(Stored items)

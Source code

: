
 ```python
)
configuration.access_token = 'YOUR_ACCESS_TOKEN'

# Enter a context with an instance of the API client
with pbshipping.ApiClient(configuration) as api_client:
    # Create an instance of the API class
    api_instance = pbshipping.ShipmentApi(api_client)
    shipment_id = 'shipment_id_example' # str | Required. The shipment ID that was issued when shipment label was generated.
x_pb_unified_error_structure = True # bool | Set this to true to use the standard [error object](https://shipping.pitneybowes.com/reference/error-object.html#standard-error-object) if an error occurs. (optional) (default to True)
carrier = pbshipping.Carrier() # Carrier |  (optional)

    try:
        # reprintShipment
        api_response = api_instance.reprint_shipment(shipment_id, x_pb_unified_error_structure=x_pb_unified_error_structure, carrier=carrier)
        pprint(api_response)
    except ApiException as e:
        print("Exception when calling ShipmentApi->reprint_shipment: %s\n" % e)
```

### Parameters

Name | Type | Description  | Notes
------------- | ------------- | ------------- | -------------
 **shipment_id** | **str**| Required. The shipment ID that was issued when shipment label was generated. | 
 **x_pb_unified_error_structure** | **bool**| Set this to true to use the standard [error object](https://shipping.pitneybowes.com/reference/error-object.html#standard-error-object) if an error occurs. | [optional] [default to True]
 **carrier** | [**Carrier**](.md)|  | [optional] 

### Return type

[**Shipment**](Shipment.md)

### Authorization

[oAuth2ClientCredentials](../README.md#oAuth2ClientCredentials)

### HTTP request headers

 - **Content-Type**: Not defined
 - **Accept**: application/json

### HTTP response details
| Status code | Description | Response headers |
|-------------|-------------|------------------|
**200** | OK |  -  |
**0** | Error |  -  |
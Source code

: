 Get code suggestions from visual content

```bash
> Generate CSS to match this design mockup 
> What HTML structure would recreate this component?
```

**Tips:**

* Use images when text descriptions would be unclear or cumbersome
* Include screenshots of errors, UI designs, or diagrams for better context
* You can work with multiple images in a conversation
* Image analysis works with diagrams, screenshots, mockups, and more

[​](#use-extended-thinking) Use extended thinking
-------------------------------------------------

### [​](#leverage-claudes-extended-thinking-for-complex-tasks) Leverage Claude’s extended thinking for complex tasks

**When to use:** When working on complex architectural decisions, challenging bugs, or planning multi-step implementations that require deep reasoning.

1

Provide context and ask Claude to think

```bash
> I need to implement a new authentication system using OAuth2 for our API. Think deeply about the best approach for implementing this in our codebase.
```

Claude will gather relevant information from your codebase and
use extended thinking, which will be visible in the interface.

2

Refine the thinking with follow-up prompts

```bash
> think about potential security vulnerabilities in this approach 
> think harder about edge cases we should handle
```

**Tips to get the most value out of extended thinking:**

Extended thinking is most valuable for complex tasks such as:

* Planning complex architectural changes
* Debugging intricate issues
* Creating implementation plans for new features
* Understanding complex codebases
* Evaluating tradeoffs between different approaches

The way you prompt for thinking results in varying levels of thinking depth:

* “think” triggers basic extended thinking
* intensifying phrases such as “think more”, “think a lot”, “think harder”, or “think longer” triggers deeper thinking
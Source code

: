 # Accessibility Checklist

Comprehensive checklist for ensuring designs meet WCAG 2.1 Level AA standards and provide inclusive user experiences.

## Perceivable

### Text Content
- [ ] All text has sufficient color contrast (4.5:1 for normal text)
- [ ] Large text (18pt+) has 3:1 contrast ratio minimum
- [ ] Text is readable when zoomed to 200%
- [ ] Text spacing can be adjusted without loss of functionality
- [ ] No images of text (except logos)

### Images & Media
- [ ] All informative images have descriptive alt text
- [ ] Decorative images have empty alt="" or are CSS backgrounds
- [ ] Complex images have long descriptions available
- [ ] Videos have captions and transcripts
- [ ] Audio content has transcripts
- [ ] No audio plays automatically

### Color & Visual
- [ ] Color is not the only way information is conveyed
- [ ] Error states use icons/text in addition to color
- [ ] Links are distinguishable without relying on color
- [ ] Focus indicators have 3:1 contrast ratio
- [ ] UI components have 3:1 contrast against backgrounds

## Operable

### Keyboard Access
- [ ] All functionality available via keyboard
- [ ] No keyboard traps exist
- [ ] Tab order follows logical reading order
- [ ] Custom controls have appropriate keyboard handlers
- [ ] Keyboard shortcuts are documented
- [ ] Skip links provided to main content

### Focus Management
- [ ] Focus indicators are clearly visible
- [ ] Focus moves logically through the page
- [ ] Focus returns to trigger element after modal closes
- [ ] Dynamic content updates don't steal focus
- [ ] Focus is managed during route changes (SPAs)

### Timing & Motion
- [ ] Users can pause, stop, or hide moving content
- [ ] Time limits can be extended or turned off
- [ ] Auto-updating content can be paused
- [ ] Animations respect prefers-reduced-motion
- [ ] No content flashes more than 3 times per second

Task directions: Write out every line of the data that holds the word "such".

The answer:
Extended thinking is most valuable for complex tasks such as:
* intensifying phrases such as “think more”, “think a lot”, “think harder”, or “think longer” triggers deeper thinking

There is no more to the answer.